Allulose in cooking and baking
Allulose also has a similar taste and texture to sugar, unlike some artificial sweeteners or sugar substitutes, which can have a bitter aftertaste or a different texture when used in baking. Allulose will caramelize, thicken and get sticky, which other sugar substitutes do not do, making it a great option in those recipes where a caramelizing effect is needed.
Overall, given its taste and chemical properties are so similar to sugar, allulose is an excellent substitute for sugar in baking and cooking. This is the sugar substitute I have opted to switch to for my baking and cooking needs when a granulated option is called for. (For a liquid sweetener, I use monk fruit extract.)

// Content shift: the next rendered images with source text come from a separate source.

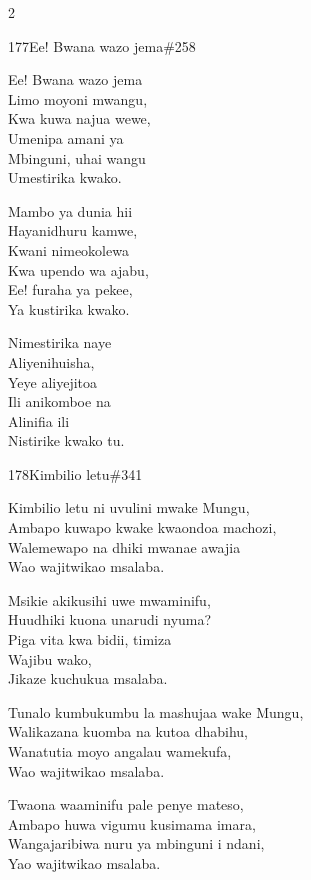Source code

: \begin{multicols}{2}
\begin{hymn}{177}{Ee! Bwana wazo jema}{\#258}
\begin{stanza}
Ee! Bwana wazo jema\\
Limo moyoni mwangu,\\
Kwa kuwa najua wewe,\\
Umenipa amani ya\\
Mbinguni, uhai wangu\\
Umestirika kwako.
\end{stanza}
\begin{stanza}
Mambo ya dunia hii\\
Hayanidhuru kamwe,\\
Kwani nimeokolewa\\
Kwa upendo wa ajabu,\\
Ee! furaha ya pekee,\\
Ya kustirika kwako.
\end{stanza}
\begin{stanza}
Nimestirika naye\\
Aliyenihuisha,\\
Yeye aliyejitoa\\
Ili anikomboe na\\
Alinifia ili\\
Nistirike kwako tu.
\end{stanza}
\end{hymn}

\begin{hymn}{178}{Kimbilio letu}{\#341}
\begin{stanza}
Kimbilio letu ni uvulini mwake Mungu,\\
Ambapo kuwapo kwake kwaondoa machozi,\\
Walemewapo na dhiki mwanae awajia\\
Wao wajitwikao msalaba.
\end{stanza}
\begin{chorus}
Msikie akikusihi uwe mwaminifu,\\
Huudhiki kuona unarudi nyuma?\\
Piga vita kwa bidii, timiza\\
Wajibu wako,\\
Jikaze kuchukua msalaba.
\end{chorus}
\begin{stanza}
Tunalo kumbukumbu la mashujaa wake Mungu,\\
Walikazana kuomba na kutoa dhabihu,\\
Wanatutia moyo angalau wamekufa,\\
Wao wajitwikao msalaba.
\end{stanza}
\begin{stanza}
Twaona waaminifu pale penye mateso,\\
Ambapo huwa vigumu kusimama imara,\\
Wangajaribiwa nuru ya mbinguni i ndani,\\
Yao wajitwikao msalaba.
\end{stanza}
\end{hymn}


\end{multicols}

Allulose has no impact on blood sugar levels
Allulose actually has 0.4 calories per gram versus table sugar which has 4 calories per gram. Allulose, however, is not absorbed by the body, so it has NO impact on blood glucose or insulin levels. This makes allulose a great option for anyone looking to replace processed sugar with a healthier alternative.
Allulose doesn’t cause tooth decay
Much like stevia and monk fruit, allulose does not cause tooth decay. Using these sweeteners as sugar substitutes is good for your oral health!
Side effects of allulose
If consumed in large quantities, allulose can cause bloating and gas, but if eaten in normal quantities it shouldn’t have this effect.
Erythritol: A Word of Caution
Erythritol is a sugar alcohol that is made by the body, found naturally in some fruits and vegetables, and is commonly used as a sugar substitute. It is sometimes added to granulated and powdered sugar substitute formulations. The amount of erythritol used as a sugar substitute far exceeds any amount made by the body or found in food. While this sugar alcohol is used as a sugar substitute because it has no impact on blood glucose, recent research warrants caution.
Recent research, published in March 2023, has found that erythritol used in large amounts, as it often is when used as a sugar substitute, increases cardiovascular risk. It is considered “generally regarded as safe” (GRAS) by the US FDA and the European Union, however, the amount needed for its use as a sugar substitute may be to blame for its potentially harmful effects. In vitro and ex vivo studies with erythritol found that platelet aggregation and adhesion (clumping together) increased with increasing doses of erythritol.
If you’re using erythritol as a sugar substitute, this research is reason enough to swap to another option, such as those mentioned above.
Processed sugar can pose serious problems to our health. From hormone imbalance to increasing inflammation and sending energy on a nose-dive, processed sugar isn’t doing us any favors.
Reducing or avoiding processed sugar consumption is a great way to support overall health in so many ways. The first step in this process is awareness. Finding the ingredient list on food labels will help you identify if added sugars are present in the product.
If you’re looking to swap processed sugar for a healthier option, monk fruit, stevia and allulose are excellent options to consider. If you’re someone that has used erythritol in the past, it may be worth considering switching to another option based on recent research indicating it can pose a risk for heart health.
Have you used any of the healthier sugar substitutes mentioned in this article? What is your favorite?